Vers dix heures, je vis arriver le philosophe. Je ne le reconnus pas tout d’abord, car le costume dont il était alors revêtu était un déguisement non moins parfait que celui sous lequel il m’était apparu dans la journée.
Il était mis avec une grande recherche. Un habit noir dessinait sa taille élégante. Ses cheveux étaient soigneusement bouclés; une fine moustache ornait sa lèvre. Son visage austère avait pris cette expression souriante et pleine de fatuité qu’affectent les hommes qui passent leur vie dans les réunions du monde. Un gros camélia s’épanouissait sur sa poitrine.
«Eh bien, me dit-il en me tendant la main, que dites-vous de mon nouveau costume?
– Vous êtes l’homme le plus extraordinaire que je connaisse… et je vous sais gré à l’avance de tous les remerciements que va m’adresser ma cousine, pour lui avoir amené un si parfait cavalier.
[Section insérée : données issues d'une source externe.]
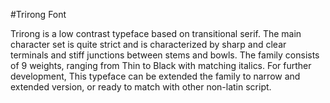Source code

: #Trirong Font

Trirong is a low contrast typeface based on transitional serif. The main character set is quite strict and is characterized by sharp and clear terminals and stiff junctions between stems and bowls. The family consists of 9 weights, ranging from Thin to Black with matching italics. For further development, This typeface can be extended the family to narrow and extended version, or ready to match with other non-latin script.
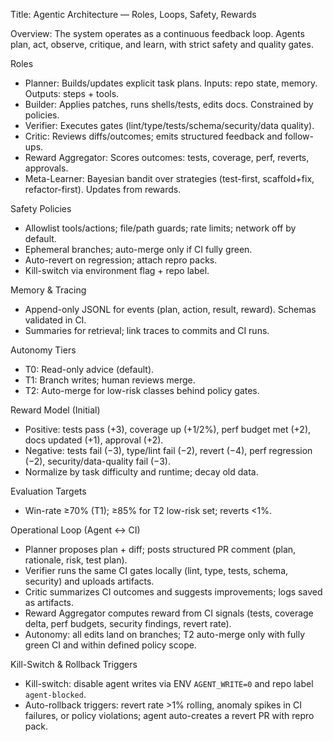 Title: Agentic Architecture — Roles, Loops, Safety, Rewards

Overview: The system operates as a continuous feedback loop. Agents plan, act, observe, critique, and learn, with strict safety and quality gates.

Roles
- Planner: Builds/updates explicit task plans. Inputs: repo state, memory. Outputs: steps + tools.
- Builder: Applies patches, runs shells/tests, edits docs. Constrained by policies.
- Verifier: Executes gates (lint/type/tests/schema/security/data quality).
- Critic: Reviews diffs/outcomes; emits structured feedback and follow-ups.
- Reward Aggregator: Scores outcomes: tests, coverage, perf, reverts, approvals.
- Meta-Learner: Bayesian bandit over strategies (test-first, scaffold+fix, refactor-first). Updates from rewards.

Safety Policies
- Allowlist tools/actions; file/path guards; rate limits; network off by default.
- Ephemeral branches; auto-merge only if CI fully green.
- Auto-revert on regression; attach repro packs.
- Kill-switch via environment flag + repo label.

Memory & Tracing
- Append-only JSONL for events (plan, action, result, reward). Schemas validated in CI.
- Summaries for retrieval; link traces to commits and CI runs.

Autonomy Tiers
- T0: Read-only advice (default).
- T1: Branch writes; human reviews merge.
- T2: Auto-merge for low-risk classes behind policy gates.

Reward Model (Initial)
- Positive: tests pass (+3), coverage up (+1/2%), perf budget met (+2), docs updated (+1), approval (+2).
- Negative: tests fail (−3), type/lint fail (−2), revert (−4), perf regression (−2), security/data-quality fail (−3).
- Normalize by task difficulty and runtime; decay old data.

Evaluation Targets
- Win-rate ≥70% (T1); ≥85% for T2 low-risk set; reverts <1%.

Operational Loop (Agent ↔ CI)
- Planner proposes plan + diff; posts structured PR comment (plan, rationale, risk, test plan).
- Verifier runs the same CI gates locally (lint, type, tests, schema, security) and uploads artifacts.
- Critic summarizes CI outcomes and suggests improvements; logs saved as artifacts.
- Reward Aggregator computes reward from CI signals (tests, coverage delta, perf budgets, security findings, revert rate).
- Autonomy: all edits land on branches; T2 auto-merge only with fully green CI and within defined policy scope.

Kill-Switch & Rollback Triggers
- Kill-switch: disable agent writes via ENV `AGENT_WRITE=0` and repo label `agent-blocked`.
- Auto-rollback triggers: revert rate >1% rolling, anomaly spikes in CI failures, or policy violations; agent auto-creates a revert PR with repro pack.
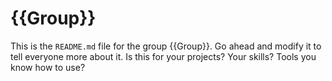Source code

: # {{Group}}

This is the `README.md` file for the group {{Group}}. Go ahead and modify it to
tell everyone more about it. Is this for your projects? Your skills? Tools you
know how to use?
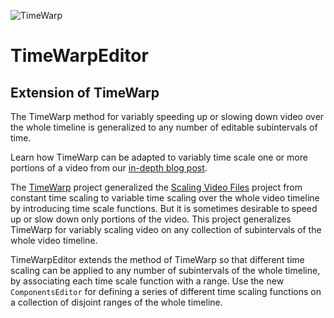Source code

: ![TimeWarp](http://www.limit-point.com/assets/images/TimeWarpEditor.jpg)
# TimeWarpEditor
## Extension of TimeWarp

The TimeWarp method for variably speeding up or slowing down video over the whole timeline is generalized to any number of editable subintervals of time.

Learn how TimeWarp can be adapted to variably time scale one or more portions of a video from our [in-depth blog post](https://www.limit-point.com/blog/2022/time-warp-editor).

The [TimeWarp] project generalized the [Scaling Video Files] project from constant time scaling to variable time scaling over the whole video timeline by introducing time scale functions. But it is sometimes desirable to speed up or slow down only portions of the video. This project generalizes TimeWarp for variably scaling video on any collection of subintervals of the whole video timeline.

TimeWarpEditor extends the method of TimeWarp so that different time scaling can be applied to any number of subintervals of the whole timeline, by associating each time scale function with a range. Use the new `ComponentsEditor` for defining a series of different time scaling functions on a collection of disjoint ranges of the whole timeline.

[TimeWarp]: http://www.limit-point.com/blog/2022/time-warp/
[Scaling Video Files]: http://www.limit-point.com/blog/2022/scale-video/
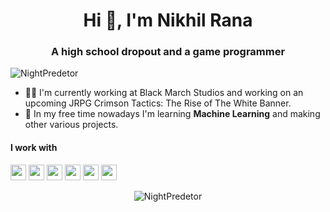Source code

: <h1 align="center">Hi 👋, I'm Nikhil Rana</h1>
<h3 align="center">A high school dropout and a game programmer</h3>
<p align="left"> <img src="https://komarev.com/ghpvc/?username=NightPredetor" alt="NightPredetor" /></p>


- 👩‍💻 I'm currently working at Black March Studios and working on an upcoming JRPG Crimson Tactics: The Rise of The White Banner.
- 🌱 In my free time nowadays I'm learning **Machine Learning** and making other various projects.

<h4>I work with</h4>
<p align="left">
<img src="https://img.shields.io/badge/c%23-%23239120.svg?style=for-the-badge&logo=c-sharp&logoColor=white" height="25"/>
<img src="https://img.shields.io/badge/c++-%2300599C.svg?style=for-the-badge&logo=c%2B%2B&logoColor=white" height="25"/>
<img src="https://img.shields.io/badge/unity-%23000000.svg?style=for-the-badge&logo=unity&logoColor=white" height="25"/>
<img src="https://img.shields.io/badge/python-3776AB.svg?&style=for-the-badge&logo=python&logoColor=white" height="25"/>
<img src="https://img.shields.io/badge/javascript-F7DF1E.svg?&style=for-the-badge&logo=javascript&logoColor=white" height="25"/>
<img src="https://img.shields.io/badge/VS%20Code-007ACC.svg?&style=for-the-badge&logo=visual-studio-code&logoColor=white" height="25"/>
</p>

 
 <p align="center"> 
 
 <img src="https://github-readme-stats.vercel.app/api?username=NightPredetor&show_icons=true&hide=contribs" alt="NightPredetor" /> 
 
 </p>


<!--

For ICON With Text
    https://img.shields.io/badge/HereText-FF9800.svg?&style=for-the-badge&logo=HereIconName&logoColor=white
    
For Github Stats
    https://github-readme-stats.vercel.app/api?username=HereUsername&show_icons=true

For Profile View
    https://komarev.com/ghpvc/?username=HereUsername

For Auto Generate
    https://rahuldkjain.github.io/gh-profile-readme-generator/

For County Flag ICOn
    https://www.flaticon.com/

For ICON Idea
    https://simpleicons.org/

-->

<!-- ![Visitor Count](https://profile-counter.glitch.me/devded/count.svg) -->
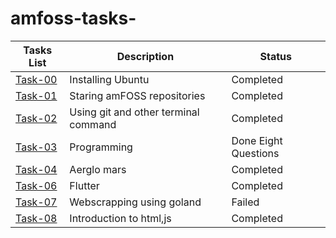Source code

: # amfoss-tasks-
**Tasks List**|**Description**|**Status**|
--------------|---------------|---------------
[Task-00](https://github.com/Akshaj000/amfoss-tasks/tree/master/task-00)|Installing Ubuntu|Completed
[Task-01](https://github.com/Akshaj000/amfoss-tasks/tree/master/task-01)|Staring amFOSS repositories|Completed
[Task-02](https://github.com/Akshaj000/amfoss-tasks/tree/master/task-02)|Using git and other terminal command |Completed
[Task-03](https://github.com/Akshaj000/amfoss-tasks/tree/master/task-03)|Programming|Done Eight Questions
[Task-04](https://github.com/Akshaj000/amfoss-tasks/tree/master/task-04)|Aerglo mars|Completed
[Task-06](https://github.com/Akshaj000/amfoss-tasks/tree/master/task-06)|Flutter|Completed
[Task-07](https://github.com/Akshaj000/amfoss-tasks/tree/master/task-07)|Webscrapping using goland|Failed
[Task-08](https://github.com/Akshaj000/amfoss-tasks/tree/master/task-08)|Introduction to html,js|Completed

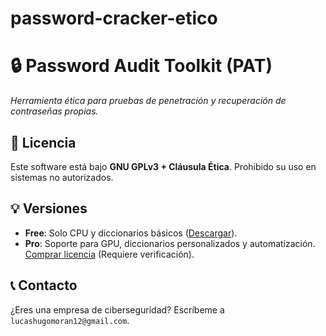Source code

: # password-cracker-etico
# 🔒 Password Audit Toolkit (PAT)  
*Herramienta ética para pruebas de penetración y recuperación de contraseñas propias.*  

## 📜 Licencia  
Este software está bajo **GNU GPLv3 + Cláusula Ética**. Prohibido su uso en sistemas no autorizados.  

## 💡 Versiones  
- **Free**: Solo CPU y diccionarios básicos ([Descargar]((https://github.com/lucas-hm/password-cracker-etico))).  
- **Pro**: Soporte para GPU, diccionarios personalizados y automatización.  
  [Comprar licencia]((https://hugomoran.gumroad.com/l/nalaj)) (Requiere verificación).  

## 📞 Contacto  
¿Eres una empresa de ciberseguridad? Escríbeme a `lucashugomoran12@gmail.com`.  
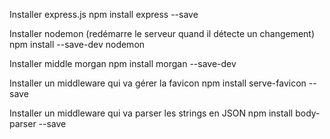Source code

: Installer express.js
npm install express --save

Installer nodemon (redémarre le serveur quand il détecte un changement)
npm install --save-dev nodemon

Installer middle morgan
npm install morgan --save-dev

Installer un middleware qui va gérer la favicon
npm install serve-favicon --save

Installer un middleware qui va parser les strings en JSON
npm install body-parser --save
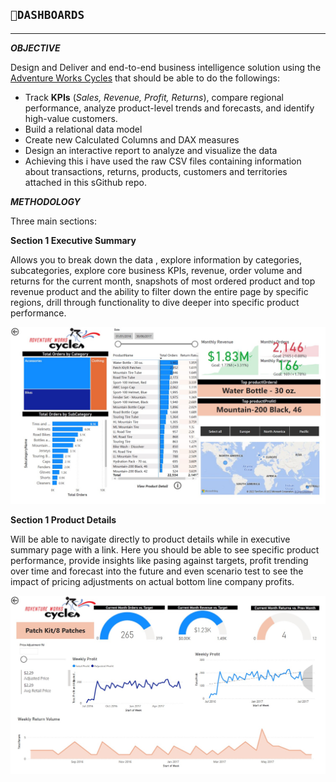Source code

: ## `💨DASHBOARDS `

---

**_OBJECTIVE_**

Design and Deliver and end-to-end business intelligence solution using the [Adventure Works Cycles](https://github.com/kuta-ndze/KPIDashboarding/blob/main/AdventureWorks.pdf) that should be able to do the followings:

- Track **KPIs** (_Sales, Revenue, Profit, Returns_), compare regional performance, analyze product-level trends and forecasts, and identify high-value customers.
- Build a relational data model
- Create new Calculated Columns and DAX measures
- Design an interactive report to analyze and visualize the data
- Achieving this i have used the raw CSV files containing information about transactions, returns, products, customers and territories attached in this sGithub repo.

**_METHODOLOGY_**

Three main sections:

**Section 1 Executive Summary**

Allows you to break down the data , explore information by categories, subcategories, explore core business KPIs, revenue, order volume and returns for the current month, snapshots of most ordered product and top revenue product and the ability to filter down the entire page by specific regions, drill through functionality to dive deeper into specific product performance.

![Executive Summary](https://github.com/kuta-ndze/KPIDashboarding/blob/main/advwrks1.jpg)

**Section 1 Product Details**

Will be able to navigate directly to product details while in executive summary page with a link. Here you should be able to see specific product performance, provide insights like pasing against targets, profit trending over time and forecast into the future and even scenario test to see the impact of pricing adjustments on actual bottom line company profits.

![Product details](https://github.com/kuta-ndze/KPIDashboarding/blob/main/advwrks2.jpg)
– N’est-ce pas? J’ai tout à fait bonne mine… et vous reconnaissez difficilement en moi, en ce moment, le malheureux fiévreux que vous avez vu, il y a quinze jours, entre son chat et sa bouillotte… Hélas! ajouta-t-il avec un soupir, je ne suis pas moins faible ni moins malade que l’autre jour… L’énergie qui m’anime est toute factice, je le sens bien, et la réaction sera terrible. Mon seul vœu, mon seul désir est de pouvoir aller jusqu’au bout de ma tâche. Et après… advienne que pourra!… j’irai mourir dans ma mansarde… Mais je vois que vous êtes prêt. Partons, n’est-ce pas? Je suis comme le lévrier en chasse et je ne veux pas perdre un seul instant mon gibier de vue!»
Ma petite cousine, madame la comtesse de Bréant était le type le plus accompli de la Parisienne fine, élégante, délicate et mondaine.
Elle était mariée depuis dix-huit mois; elle n’avait pas encore vingt ans.
Le comte de Bréant était un gentilhomme fort riche, d’excellente famille, qui avait jeté sa jeunesse au vent de tous les plaisirs, et qui, arrivé à l’âge mûr, avait réuni les lambeaux un peu épars de son cœur pour les offrir à la plus ravissante petite femme qu’il fût possible de voir.
C’était un charmant ménage. Édile aimait son mari parce qu’il était élégant, distingué, qu’il l’avait fait comtesse, qu’il lui donnait les plus riches parures et les plus jolis bijoux; qu’en un mot il satisfaisait à tous ses caprices avec l’inépuisable tendresse d’un père qui gâte son enfant adorée.
Le comte de Bréant aimait sa chère Édile parce que cette vie nouvelle, commencée à la moitié de sa carrière, le remplissait de joies ineffables et pures et qu’il lui devait un bonheur inconnu jusqu’à ce jour. Quand elle passait, brillante, éblouissante, à travers ces salons dorés qu’elle animait de sa gaieté et de sa jeunesse, il se plaisait à la contempler avec cette joie mélancolique et douce qu’éprouve le voyageur, revenu las et désabusé d’excursions lointaines, à la vue du clocher de son village et de cette terre natale qu’il n’aurait jamais dû quitter.